== Segment start ==
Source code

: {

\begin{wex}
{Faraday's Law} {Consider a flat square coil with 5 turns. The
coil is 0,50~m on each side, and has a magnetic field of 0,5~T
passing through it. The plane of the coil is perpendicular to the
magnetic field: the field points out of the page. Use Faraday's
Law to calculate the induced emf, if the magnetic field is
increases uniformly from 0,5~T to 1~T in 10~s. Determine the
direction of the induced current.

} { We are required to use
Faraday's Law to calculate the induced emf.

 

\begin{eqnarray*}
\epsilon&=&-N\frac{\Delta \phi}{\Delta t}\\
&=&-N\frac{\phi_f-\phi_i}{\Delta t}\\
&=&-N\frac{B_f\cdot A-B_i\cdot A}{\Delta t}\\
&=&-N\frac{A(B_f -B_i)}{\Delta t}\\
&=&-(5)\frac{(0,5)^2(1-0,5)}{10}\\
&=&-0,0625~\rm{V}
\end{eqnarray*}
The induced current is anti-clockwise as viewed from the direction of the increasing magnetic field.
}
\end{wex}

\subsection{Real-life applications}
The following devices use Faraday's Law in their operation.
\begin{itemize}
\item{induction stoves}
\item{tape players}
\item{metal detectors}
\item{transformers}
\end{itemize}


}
== Segment end ==
Task description.
Copy every line from the records above that contains the word "field".

Written solution.
coil is 0,50~m on each side, and has a magnetic field of 0,5~T
magnetic field: the field points out of the page. Use Faraday's
Law to calculate the induced emf, if the magnetic field is
The induced current is anti-clockwise as viewed from the direction of the increasing magnetic field.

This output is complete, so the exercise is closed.